State Government Finances

State Government Finances

Kerala and Tamil Nadu recently released white papers on State finances, warning of alarming debt levels. This topic is important for aspirants preparing for GS3 Economy and fiscal federalism issues through upsc coaching in Hyderabad.

The Core Fiscal Dilemma

Structural Imbalance: Union controls most taxation powers, while States bear the bulk of social and economic spending.

Deficit Build-up: Debt accumulates as States spend more on welfare and development than their receipts allow.

Social Sector Focus: Health, education, agriculture, and irrigation dominate State budgets, directly impacting citizens.

Kerala’s Case Study

High Social Spending: Since the 1960s, Kerala invested heavily in health and education, achieving strong social outcomes.

Revenue vs Transfers: Kerala raises 1.5 times the national per capita average in own-tax revenue, yet its Union tax devolution share is only 1.92%, below its population share of 2.6%.

Budget Composition:

  • ~20% on salaries (teachers, nurses, police).
  • 15.3% on pensions.
  • 16.5% on interest payments.
  • Only 10% for capital expenditure, limiting future growth capacity.

The Investment Trap

• Cutting revenue expenditure risks weakening social gains.

• Lack of capital investment hampers infrastructure, higher education, and public transport.

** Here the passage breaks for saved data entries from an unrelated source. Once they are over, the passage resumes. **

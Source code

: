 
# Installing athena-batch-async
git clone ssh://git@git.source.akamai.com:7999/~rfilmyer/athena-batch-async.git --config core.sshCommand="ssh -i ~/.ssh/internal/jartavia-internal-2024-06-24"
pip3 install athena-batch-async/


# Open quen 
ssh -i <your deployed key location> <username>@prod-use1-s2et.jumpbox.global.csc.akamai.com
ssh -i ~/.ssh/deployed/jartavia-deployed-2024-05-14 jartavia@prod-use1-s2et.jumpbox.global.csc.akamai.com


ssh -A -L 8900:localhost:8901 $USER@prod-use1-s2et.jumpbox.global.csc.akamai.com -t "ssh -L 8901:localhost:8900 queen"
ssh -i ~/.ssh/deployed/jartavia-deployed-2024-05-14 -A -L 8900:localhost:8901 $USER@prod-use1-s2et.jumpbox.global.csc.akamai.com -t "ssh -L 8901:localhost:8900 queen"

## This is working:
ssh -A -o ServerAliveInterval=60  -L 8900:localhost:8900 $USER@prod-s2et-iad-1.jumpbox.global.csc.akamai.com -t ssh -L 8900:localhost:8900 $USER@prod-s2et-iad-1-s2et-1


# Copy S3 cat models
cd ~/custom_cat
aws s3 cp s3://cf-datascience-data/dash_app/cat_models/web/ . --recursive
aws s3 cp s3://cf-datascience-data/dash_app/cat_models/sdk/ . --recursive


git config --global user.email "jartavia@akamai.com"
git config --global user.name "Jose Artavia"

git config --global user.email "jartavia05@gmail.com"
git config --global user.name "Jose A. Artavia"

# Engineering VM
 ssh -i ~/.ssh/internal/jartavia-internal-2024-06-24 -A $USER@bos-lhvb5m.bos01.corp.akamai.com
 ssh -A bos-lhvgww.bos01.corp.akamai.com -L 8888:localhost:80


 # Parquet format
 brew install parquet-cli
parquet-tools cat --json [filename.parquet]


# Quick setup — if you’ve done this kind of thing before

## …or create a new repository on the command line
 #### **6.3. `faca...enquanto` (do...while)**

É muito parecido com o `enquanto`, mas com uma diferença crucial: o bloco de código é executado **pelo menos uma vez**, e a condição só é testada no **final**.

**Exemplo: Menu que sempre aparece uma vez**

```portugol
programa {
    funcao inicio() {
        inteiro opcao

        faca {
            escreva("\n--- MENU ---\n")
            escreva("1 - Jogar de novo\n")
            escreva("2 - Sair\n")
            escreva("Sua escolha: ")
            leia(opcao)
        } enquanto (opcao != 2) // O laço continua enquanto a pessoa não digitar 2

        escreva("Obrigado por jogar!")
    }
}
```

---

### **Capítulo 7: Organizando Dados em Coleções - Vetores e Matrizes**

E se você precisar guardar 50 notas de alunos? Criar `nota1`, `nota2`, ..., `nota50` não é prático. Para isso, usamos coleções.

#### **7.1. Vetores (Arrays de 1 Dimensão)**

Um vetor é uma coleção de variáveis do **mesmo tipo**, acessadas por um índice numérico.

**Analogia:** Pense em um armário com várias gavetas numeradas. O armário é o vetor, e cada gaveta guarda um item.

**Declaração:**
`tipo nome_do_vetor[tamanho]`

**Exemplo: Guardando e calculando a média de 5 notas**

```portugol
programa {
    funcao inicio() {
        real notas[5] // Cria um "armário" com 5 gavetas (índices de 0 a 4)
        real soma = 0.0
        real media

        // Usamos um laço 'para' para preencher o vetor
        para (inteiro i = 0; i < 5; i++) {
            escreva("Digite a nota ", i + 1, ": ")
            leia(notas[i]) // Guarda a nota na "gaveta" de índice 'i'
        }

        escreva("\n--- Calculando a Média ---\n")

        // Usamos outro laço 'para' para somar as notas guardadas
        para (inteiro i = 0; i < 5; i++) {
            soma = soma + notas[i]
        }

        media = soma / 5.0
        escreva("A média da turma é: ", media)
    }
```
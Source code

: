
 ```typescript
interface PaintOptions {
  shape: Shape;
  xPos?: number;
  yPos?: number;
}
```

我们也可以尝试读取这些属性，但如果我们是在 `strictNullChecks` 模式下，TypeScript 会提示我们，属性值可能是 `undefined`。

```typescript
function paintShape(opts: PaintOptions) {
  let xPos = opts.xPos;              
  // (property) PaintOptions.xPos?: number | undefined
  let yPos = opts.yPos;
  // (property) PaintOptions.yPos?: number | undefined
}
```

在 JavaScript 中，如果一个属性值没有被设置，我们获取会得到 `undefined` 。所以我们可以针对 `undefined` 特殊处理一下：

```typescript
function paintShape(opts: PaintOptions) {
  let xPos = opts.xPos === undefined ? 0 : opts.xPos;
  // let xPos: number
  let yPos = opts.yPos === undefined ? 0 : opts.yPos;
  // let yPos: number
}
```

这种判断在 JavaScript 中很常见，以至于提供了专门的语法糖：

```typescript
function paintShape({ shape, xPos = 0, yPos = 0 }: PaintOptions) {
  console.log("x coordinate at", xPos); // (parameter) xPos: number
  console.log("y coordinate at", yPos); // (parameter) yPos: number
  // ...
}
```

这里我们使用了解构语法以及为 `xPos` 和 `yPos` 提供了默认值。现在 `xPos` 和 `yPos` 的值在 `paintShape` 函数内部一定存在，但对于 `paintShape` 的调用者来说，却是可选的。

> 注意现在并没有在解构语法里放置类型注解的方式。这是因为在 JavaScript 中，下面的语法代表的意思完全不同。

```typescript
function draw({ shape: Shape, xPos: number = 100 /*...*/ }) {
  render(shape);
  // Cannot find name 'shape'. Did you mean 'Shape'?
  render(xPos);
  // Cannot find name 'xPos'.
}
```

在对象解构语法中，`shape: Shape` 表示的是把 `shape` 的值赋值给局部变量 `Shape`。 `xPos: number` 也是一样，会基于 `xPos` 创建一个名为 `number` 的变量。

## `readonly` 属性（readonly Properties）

• Educated youth migrate due to limited opportunities, widening inequality between visible private affluence and weak public finances.

Comparative Perspective

Decentralised Investment: Provinces borrow heavily against domestic savings, coordinated by central planning.

Borrowing Costs:

  • Chinese local governments borrow at ~2%.
  • Indian States borrow via State Development Loans (SDLs) at 6.5–7.5%, higher than Union borrowing costs.

• Result: Indian States face both borrowing limits and higher debt costs, tightening fiscal stress.

Rethinking State Debt

• Government bonds are funded by citizens’ savings via banks and insurance companies.

• Borrowing for welfare and development is more productive than under-spending.

• India needs mechanisms to let States access domestic savings at lower cost, enabling well-planned investments.

Conclusion

India’s fiscal federalism must evolve to give States greater financial flexibility and cheaper borrowing options, ensuring they can sustain welfare gains while investing in future growth.